↓

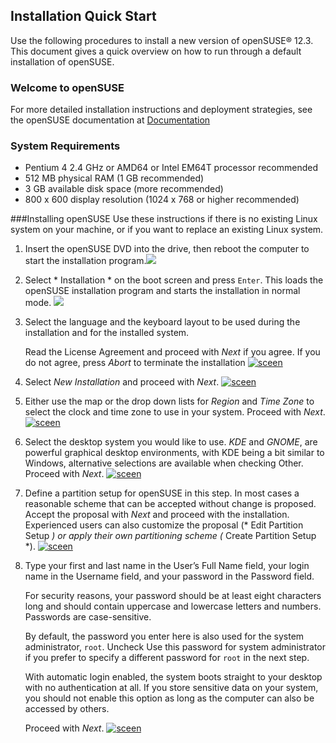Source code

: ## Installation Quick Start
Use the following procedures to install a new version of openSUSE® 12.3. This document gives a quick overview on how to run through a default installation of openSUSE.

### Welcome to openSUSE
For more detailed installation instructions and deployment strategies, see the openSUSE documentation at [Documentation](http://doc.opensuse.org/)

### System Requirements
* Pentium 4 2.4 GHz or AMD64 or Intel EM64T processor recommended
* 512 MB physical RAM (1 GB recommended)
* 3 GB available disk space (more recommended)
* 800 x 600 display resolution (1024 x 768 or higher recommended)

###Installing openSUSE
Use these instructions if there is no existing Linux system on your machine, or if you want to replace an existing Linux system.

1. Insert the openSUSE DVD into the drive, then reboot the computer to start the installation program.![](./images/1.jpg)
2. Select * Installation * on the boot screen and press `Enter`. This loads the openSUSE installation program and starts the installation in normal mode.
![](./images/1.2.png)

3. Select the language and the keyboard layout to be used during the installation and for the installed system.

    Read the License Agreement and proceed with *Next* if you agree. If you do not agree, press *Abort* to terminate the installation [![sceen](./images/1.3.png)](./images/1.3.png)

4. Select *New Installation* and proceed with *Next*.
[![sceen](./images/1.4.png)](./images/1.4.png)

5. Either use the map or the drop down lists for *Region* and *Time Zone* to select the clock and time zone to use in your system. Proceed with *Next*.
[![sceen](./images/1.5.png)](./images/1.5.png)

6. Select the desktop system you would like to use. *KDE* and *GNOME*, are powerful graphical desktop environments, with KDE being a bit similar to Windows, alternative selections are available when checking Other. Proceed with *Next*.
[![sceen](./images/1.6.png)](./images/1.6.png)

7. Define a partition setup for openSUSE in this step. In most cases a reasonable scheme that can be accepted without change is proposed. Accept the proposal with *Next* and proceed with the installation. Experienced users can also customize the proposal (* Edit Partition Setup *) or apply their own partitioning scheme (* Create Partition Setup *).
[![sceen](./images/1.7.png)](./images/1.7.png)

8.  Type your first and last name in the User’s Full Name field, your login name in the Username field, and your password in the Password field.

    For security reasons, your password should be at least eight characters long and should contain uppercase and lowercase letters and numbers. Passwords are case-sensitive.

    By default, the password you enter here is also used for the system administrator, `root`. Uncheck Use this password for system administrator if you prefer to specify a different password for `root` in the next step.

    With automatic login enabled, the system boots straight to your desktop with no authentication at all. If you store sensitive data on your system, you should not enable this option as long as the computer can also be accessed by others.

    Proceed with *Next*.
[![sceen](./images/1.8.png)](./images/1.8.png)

↑
↓

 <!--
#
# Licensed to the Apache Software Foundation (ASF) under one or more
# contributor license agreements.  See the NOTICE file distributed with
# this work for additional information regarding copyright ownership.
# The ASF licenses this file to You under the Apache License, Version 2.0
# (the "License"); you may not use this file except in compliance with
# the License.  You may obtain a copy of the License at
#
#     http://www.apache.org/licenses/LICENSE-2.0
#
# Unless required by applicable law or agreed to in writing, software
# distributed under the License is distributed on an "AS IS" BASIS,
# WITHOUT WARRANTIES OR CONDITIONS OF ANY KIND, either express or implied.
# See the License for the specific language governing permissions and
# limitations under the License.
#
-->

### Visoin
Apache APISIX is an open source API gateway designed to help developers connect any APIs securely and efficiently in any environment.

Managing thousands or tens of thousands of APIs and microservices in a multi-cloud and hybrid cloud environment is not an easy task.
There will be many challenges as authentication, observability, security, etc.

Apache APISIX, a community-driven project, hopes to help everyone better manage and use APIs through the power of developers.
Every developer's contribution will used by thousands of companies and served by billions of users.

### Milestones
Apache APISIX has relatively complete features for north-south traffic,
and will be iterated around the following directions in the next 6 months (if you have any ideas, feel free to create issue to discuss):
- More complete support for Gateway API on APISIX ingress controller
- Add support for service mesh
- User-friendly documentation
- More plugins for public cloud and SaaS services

↑

TASK ITEM:
Please write out, exactly as they appear above, only the lines in the stretch from the line with "- User-friendly documentation" through the line with "- More plugins".

COMPLETED TASK:
- User-friendly documentation
- More plugins for public cloud and SaaS services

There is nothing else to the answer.